● **TRY IT**: Set down the data below from its first line to the line holding "- Code review completed", inclusive; omit all pictures.

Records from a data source
__________

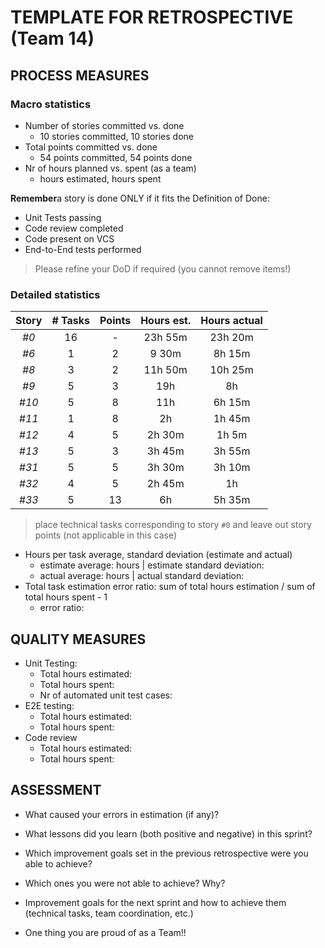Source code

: TEMPLATE FOR RETROSPECTIVE (Team 14)
=====================================

## PROCESS MEASURES 

### Macro statistics

- Number of stories committed vs. done
    - 10 stories committed, 10 stories done 
- Total points committed vs. done
    - 54 points committed, 54 points done
- Nr of hours planned vs. spent (as a team)
    -  hours estimated,  hours spent

**Remember**a story is done ONLY if it fits the Definition of Done:
 
- Unit Tests passing
- Code review completed
- Code present on VCS
- End-to-End tests performed

> Please refine your DoD if required (you cannot remove items!) 

### Detailed statistics

| Story | # Tasks | Points | Hours est. | Hours actual |
| :---: | :-----: | :----: | :--------: | :----------: |
| _#0_  |   16    |   -    |  23h  55m  |   23h 20m    |
| _#6_  |    1    |   2    |   9 30m    |    8h 15m    |
| _#8_  |    3    |   2    |  11h 50m   |   10h 25m    |
| _#9_  |    5    |   3    |    19h     |      8h      |
| _#10_ |    5    |   8    |    11h     |    6h 15m    |
| _#11_ |    1    |   8    |     2h     |    1h 45m    |
| _#12_ |    4    |   5    |   2h 30m   |    1h 5m     |
| _#13_ |    5    |   3    |   3h 45m   |    3h 55m    |
| _#31_ |    5    |   5    |   3h 30m   |    3h 10m    |
| _#32_ |    4    |   5    |   2h 45m   |      1h      |
| _#33_ |    5    |   13   |     6h     |    5h 35m    |


> place technical tasks corresponding to story `#0` and leave out story points (not applicable in this case)

- Hours per task average, standard deviation (estimate and actual)
    - estimate average:  hours | estimate standard deviation: 
    - actual average:  hours | actual standard deviation: 
- Total task estimation error ratio: sum of total hours estimation / sum of total hours spent - 1
    - error ratio: 


## QUALITY MEASURES 

- Unit Testing:
  - Total hours estimated: 
  - Total hours spent: 
  - Nr of automated unit test cases: 
- E2E testing:
  - Total hours estimated: 
  - Total hours spent: 
- Code review 
  - Total hours estimated: 
  - Total hours spent: 
  


## ASSESSMENT

- What caused your errors in estimation (if any)?

- What lessons did you learn (both positive and negative) in this sprint?

- Which improvement goals set in the previous retrospective were you able to achieve?
      
- Which ones you were not able to achieve? Why?

- Improvement goals for the next sprint and how to achieve them (technical tasks, team coordination, etc.)

- One thing you are proud of as a Team!!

__________

● **SOLUTION TO THE PROBLEM**:
Source code

: TEMPLATE FOR RETROSPECTIVE (Team 14)
=====================================

## PROCESS MEASURES 

### Macro statistics

- Number of stories committed vs. done
    - 10 stories committed, 10 stories done 
- Total points committed vs. done
    - 54 points committed, 54 points done
- Nr of hours planned vs. spent (as a team)
    -  hours estimated,  hours spent

**Remember**a story is done ONLY if it fits the Definition of Done:
 
- Unit Tests passing
- Code review completed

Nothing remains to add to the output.